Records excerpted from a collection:
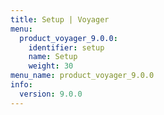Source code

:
 ```yaml
---
title: Setup | Voyager
menu:
  product_voyager_9.0.0:
    identifier: setup
    name: Setup
    weight: 30
menu_name: product_voyager_9.0.0
info:
  version: 9.0.0
---
```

● What is being asked: For the records above, output each one exactly and skip any image.

● Completed exercise:
Source code

:
 ```yaml
---
title: Setup | Voyager
menu:
  product_voyager_9.0.0:
    identifier: setup
    name: Setup
    weight: 30
menu_name: product_voyager_9.0.0
info:
  version: 9.0.0
---
```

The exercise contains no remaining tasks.